Dalam bukunya Two Concepts of Liberty, Isaiah Berlin secara formal memaknai perbedaan antara dua perspektif sebagai pembeda antara dua konsep kebebasan yang berlawanan, yakni kebebasan positif dan kebebasan negatif. Pada kondisi kebebasan negatif, seorang individu dilindungi dari tirani dan penggunaan otoritas yang sewenang-wenang. Sedangkan, pada kondisi positif, mengacu pada kebebasan yang berasal dari penguasaan diri dan paksaan batin seperti kelemahan maupun ketakutan.[11]
Politik
Sejarah
Konsep modern terkait kebebasan politik berasal dari pemahaman Yunani tentang kebebasan dan perbudakan.[12] Dalam konsep Yunani, menjadi individu bebas tidak berarti dikuasai orang lain, mandiri dari penguasa atau hidup sesuka hati.[13] Anggapan tersebut merupakan konsep asli Yunani tentang kebebasan. Hal ini terkait pula pada konsep demokrasi yang dikemukakan Aristoteles:
"Hal ini selanjutnya merupakan satu konsep kebebasan yang ditegaskan sebagai prinsip negara demokrat. Adapun hal lainnya yakni seseorang harus hidup sesukanya. Menurut mereka, kebebasan adalah hak istimewa orang yang merdeka karena di sisi lain, mereka yang tidak hidup seperti secara normal sebagai manusia adalah tanda seorang budak. Hal ini merupakan karakteristik kedua dari demokrasi, di mana telah muncul pendapat bahwa manusia seharusnya tidak diperintah oleh siapa pun, jika mungkin ataupun tidak, mereka dapat mengatur dan diatur secara bergiliran; dan dengan demikian ia berkontribusi pada kebebasan berdasarkan kesetaraan."[14]
Hal ini hanya berlaku untuk orang yang bebas atau merdeka.

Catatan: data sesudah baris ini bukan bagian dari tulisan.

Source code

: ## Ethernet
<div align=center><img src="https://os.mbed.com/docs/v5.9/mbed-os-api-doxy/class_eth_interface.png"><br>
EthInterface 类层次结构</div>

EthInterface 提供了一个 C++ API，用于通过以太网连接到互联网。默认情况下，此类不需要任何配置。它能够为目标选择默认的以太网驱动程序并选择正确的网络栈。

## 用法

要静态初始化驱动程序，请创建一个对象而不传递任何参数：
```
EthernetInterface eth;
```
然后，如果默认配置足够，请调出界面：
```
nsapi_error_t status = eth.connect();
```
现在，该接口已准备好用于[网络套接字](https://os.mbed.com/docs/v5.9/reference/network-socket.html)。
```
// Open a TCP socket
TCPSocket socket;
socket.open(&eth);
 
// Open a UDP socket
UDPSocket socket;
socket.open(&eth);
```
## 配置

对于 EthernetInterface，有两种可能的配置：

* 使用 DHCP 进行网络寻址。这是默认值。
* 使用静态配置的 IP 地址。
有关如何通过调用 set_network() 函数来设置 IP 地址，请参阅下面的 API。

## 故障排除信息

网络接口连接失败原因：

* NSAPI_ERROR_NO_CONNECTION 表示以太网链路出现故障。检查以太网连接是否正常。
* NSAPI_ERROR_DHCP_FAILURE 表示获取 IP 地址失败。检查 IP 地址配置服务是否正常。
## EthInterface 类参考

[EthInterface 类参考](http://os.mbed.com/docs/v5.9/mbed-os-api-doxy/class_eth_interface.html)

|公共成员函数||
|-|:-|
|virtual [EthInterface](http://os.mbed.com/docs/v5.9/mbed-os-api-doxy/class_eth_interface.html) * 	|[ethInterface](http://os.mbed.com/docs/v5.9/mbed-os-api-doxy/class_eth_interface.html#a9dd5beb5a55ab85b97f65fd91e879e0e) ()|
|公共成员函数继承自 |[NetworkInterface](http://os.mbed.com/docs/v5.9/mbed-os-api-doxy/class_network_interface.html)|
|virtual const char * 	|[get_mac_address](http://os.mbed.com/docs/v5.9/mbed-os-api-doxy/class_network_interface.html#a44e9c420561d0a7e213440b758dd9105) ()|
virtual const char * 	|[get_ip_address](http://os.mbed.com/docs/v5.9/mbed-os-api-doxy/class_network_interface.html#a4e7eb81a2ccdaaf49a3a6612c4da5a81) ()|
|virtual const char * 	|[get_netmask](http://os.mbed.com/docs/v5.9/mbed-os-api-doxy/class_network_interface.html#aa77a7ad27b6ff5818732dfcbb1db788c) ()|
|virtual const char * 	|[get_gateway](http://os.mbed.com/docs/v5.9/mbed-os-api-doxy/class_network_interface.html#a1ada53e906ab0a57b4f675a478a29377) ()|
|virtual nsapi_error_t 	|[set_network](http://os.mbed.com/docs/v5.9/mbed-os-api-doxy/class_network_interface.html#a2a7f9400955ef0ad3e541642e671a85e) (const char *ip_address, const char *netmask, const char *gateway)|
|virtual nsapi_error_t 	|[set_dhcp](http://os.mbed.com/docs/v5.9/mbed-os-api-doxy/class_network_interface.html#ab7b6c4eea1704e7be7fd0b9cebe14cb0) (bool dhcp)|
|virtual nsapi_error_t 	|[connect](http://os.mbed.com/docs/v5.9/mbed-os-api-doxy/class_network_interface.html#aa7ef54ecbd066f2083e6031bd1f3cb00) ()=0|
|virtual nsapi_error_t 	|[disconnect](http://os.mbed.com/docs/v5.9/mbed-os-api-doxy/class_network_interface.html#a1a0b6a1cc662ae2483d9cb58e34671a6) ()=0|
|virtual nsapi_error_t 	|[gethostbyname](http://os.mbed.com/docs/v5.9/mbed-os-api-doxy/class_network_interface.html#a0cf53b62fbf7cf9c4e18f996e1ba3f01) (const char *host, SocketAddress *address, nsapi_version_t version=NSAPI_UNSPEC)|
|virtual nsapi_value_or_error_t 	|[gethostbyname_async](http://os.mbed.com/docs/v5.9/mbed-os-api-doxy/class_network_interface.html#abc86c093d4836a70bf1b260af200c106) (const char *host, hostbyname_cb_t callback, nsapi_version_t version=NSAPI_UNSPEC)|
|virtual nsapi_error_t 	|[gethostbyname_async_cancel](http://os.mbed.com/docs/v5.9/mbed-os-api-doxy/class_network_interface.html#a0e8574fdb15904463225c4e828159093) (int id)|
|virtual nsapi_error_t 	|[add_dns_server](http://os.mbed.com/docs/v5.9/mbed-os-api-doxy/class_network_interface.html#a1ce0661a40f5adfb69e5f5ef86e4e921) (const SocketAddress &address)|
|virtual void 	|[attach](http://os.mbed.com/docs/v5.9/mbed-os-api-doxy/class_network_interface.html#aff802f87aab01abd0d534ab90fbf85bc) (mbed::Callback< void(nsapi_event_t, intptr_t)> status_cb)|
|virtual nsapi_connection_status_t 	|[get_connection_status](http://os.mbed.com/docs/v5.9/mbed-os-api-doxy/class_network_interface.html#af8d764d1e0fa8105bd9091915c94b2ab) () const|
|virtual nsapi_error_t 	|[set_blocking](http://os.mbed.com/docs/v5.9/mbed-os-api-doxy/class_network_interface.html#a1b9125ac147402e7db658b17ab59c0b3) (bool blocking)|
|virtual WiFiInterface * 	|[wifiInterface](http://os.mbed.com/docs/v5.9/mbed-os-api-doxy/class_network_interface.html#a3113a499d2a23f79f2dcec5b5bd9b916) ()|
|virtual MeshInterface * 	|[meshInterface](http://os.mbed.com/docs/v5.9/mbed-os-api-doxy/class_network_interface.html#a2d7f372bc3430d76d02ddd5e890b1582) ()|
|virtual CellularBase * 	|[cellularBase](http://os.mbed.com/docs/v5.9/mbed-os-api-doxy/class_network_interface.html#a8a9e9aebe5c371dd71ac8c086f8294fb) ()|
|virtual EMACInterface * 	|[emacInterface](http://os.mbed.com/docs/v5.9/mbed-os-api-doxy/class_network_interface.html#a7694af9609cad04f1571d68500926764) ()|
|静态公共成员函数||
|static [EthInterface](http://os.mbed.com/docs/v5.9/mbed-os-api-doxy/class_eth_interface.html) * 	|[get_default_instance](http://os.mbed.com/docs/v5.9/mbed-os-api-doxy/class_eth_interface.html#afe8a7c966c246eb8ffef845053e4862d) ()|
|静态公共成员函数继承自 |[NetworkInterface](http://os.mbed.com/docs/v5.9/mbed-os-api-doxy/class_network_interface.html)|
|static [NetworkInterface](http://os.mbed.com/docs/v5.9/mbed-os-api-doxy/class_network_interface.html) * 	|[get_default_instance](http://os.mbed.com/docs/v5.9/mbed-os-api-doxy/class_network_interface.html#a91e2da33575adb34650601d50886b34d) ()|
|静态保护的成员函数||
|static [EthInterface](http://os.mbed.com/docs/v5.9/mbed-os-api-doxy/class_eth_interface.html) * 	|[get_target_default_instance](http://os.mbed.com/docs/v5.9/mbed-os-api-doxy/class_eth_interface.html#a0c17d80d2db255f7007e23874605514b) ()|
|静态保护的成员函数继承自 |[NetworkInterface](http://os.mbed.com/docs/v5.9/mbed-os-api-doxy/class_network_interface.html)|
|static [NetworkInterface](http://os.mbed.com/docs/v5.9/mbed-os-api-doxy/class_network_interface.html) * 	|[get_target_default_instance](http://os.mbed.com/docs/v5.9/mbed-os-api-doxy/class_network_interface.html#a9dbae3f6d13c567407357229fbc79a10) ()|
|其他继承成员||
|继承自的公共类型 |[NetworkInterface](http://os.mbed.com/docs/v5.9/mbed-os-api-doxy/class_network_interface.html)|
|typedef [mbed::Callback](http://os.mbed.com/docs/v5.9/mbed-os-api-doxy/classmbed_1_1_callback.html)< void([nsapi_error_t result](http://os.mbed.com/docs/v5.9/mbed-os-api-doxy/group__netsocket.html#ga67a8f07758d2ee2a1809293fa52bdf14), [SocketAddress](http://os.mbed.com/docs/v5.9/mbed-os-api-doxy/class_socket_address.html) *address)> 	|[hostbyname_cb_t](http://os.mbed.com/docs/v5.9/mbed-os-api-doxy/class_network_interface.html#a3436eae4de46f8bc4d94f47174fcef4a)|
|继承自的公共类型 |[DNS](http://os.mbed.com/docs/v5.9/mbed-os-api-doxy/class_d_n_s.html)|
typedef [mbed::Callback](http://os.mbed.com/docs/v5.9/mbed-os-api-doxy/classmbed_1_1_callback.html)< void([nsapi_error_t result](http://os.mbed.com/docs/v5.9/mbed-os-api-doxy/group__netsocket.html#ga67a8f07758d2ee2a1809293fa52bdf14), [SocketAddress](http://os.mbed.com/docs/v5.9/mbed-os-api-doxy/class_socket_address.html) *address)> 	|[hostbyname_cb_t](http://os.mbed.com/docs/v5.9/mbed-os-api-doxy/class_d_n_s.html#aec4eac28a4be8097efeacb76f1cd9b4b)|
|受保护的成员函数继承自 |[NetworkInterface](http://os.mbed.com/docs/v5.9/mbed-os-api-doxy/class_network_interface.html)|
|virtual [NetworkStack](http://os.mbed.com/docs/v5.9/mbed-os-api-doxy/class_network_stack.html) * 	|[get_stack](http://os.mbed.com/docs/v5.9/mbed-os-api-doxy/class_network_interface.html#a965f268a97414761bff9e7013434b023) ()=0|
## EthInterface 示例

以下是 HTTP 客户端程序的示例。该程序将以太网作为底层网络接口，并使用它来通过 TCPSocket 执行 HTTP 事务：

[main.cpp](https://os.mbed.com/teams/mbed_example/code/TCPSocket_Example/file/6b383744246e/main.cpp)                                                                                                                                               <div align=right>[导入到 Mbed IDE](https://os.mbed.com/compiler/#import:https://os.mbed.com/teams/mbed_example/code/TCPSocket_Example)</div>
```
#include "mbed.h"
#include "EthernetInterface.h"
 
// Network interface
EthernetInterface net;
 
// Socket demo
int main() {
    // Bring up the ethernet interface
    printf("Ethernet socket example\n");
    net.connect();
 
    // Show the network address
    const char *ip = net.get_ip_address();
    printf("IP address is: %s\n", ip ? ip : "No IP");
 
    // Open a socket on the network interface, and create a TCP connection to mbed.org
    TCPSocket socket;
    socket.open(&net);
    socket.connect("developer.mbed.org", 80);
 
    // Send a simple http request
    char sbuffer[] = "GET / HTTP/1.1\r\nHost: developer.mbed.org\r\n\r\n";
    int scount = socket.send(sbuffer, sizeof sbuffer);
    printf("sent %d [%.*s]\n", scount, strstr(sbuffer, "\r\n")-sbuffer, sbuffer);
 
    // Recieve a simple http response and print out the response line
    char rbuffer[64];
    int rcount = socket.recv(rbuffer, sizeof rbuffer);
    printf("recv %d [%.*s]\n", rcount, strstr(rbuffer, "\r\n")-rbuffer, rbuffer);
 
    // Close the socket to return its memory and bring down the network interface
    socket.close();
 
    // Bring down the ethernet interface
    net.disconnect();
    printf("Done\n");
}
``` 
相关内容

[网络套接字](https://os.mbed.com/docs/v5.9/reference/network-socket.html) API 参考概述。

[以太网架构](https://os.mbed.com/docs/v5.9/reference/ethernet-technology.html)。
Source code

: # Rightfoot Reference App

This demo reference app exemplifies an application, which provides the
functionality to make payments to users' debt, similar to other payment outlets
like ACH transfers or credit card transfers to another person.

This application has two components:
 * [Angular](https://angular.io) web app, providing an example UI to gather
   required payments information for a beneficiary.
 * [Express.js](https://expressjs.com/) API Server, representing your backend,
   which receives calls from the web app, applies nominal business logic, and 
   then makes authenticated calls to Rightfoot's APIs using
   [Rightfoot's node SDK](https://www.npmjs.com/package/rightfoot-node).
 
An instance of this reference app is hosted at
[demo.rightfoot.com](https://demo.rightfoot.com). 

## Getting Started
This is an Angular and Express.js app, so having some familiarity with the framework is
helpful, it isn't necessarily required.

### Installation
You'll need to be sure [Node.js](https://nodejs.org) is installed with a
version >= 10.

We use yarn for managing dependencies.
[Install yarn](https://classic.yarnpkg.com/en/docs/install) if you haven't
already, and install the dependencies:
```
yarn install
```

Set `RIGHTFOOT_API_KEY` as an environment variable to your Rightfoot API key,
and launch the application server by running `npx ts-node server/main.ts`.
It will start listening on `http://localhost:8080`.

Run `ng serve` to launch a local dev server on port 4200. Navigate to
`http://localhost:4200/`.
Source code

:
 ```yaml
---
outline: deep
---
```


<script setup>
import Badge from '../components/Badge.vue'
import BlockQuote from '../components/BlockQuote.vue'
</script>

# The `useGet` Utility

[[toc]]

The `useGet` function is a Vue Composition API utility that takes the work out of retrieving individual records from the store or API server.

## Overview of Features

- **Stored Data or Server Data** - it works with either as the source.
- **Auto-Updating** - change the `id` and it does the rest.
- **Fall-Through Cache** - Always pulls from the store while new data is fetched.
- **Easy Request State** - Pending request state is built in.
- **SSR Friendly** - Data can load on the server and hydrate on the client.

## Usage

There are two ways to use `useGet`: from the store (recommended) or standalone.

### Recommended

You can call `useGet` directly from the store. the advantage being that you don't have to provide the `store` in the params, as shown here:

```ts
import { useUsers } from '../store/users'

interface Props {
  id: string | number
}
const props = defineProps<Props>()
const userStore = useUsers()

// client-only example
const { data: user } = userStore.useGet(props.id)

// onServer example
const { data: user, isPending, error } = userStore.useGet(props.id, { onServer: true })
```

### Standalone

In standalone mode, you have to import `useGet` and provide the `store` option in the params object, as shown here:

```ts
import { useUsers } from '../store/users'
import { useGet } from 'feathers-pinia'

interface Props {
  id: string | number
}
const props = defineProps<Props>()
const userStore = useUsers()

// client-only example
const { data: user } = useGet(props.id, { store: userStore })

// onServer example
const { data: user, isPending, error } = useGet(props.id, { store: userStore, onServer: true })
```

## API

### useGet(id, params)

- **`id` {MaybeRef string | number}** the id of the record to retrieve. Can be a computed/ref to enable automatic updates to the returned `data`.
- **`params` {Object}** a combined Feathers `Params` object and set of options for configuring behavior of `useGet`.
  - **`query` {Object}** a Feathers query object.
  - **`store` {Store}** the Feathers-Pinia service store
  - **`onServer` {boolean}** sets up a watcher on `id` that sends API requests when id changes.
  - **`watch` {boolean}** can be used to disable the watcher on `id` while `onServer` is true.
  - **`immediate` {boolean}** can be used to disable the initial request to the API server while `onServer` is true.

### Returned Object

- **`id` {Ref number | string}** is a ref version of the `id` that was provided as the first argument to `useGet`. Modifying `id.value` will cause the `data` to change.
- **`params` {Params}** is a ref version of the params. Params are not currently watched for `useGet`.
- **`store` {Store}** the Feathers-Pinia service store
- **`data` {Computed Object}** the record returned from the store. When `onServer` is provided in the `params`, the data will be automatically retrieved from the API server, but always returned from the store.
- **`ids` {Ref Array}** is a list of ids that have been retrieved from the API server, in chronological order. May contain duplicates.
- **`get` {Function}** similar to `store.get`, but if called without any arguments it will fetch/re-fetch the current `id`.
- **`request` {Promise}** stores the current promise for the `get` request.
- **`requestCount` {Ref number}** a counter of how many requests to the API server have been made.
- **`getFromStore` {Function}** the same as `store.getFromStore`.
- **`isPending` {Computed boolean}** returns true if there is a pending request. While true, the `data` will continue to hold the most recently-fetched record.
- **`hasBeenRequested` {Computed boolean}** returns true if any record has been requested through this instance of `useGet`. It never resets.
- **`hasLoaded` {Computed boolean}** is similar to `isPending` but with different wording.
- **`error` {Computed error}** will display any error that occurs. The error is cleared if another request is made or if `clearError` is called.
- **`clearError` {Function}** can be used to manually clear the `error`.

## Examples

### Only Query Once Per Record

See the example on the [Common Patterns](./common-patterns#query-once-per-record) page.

Di Athena, misalnya, perempuan tidak dapat memilih atau memegang jabatan karena secara hukum dan sosial, perempuan dianggap bergantung pada kerabat laki-laki.[15]
Penduduk Kekaisaran Persia menikmati beberapa tingkatan kebebasan. Warga dari semua agama dan kelompok etnis diberi hak maupun kebebasan beragama yang sama, perempuan memiliki hak yang sama dengan laki-laki, dan perbudakan dihapuskan (550 SM). Semua istana raja Persia dibangun oleh pekerja yang dibayar, di mana pada masa itu pekerjaan tersebut dikerjakan para budak yang tidak dibayar.[16]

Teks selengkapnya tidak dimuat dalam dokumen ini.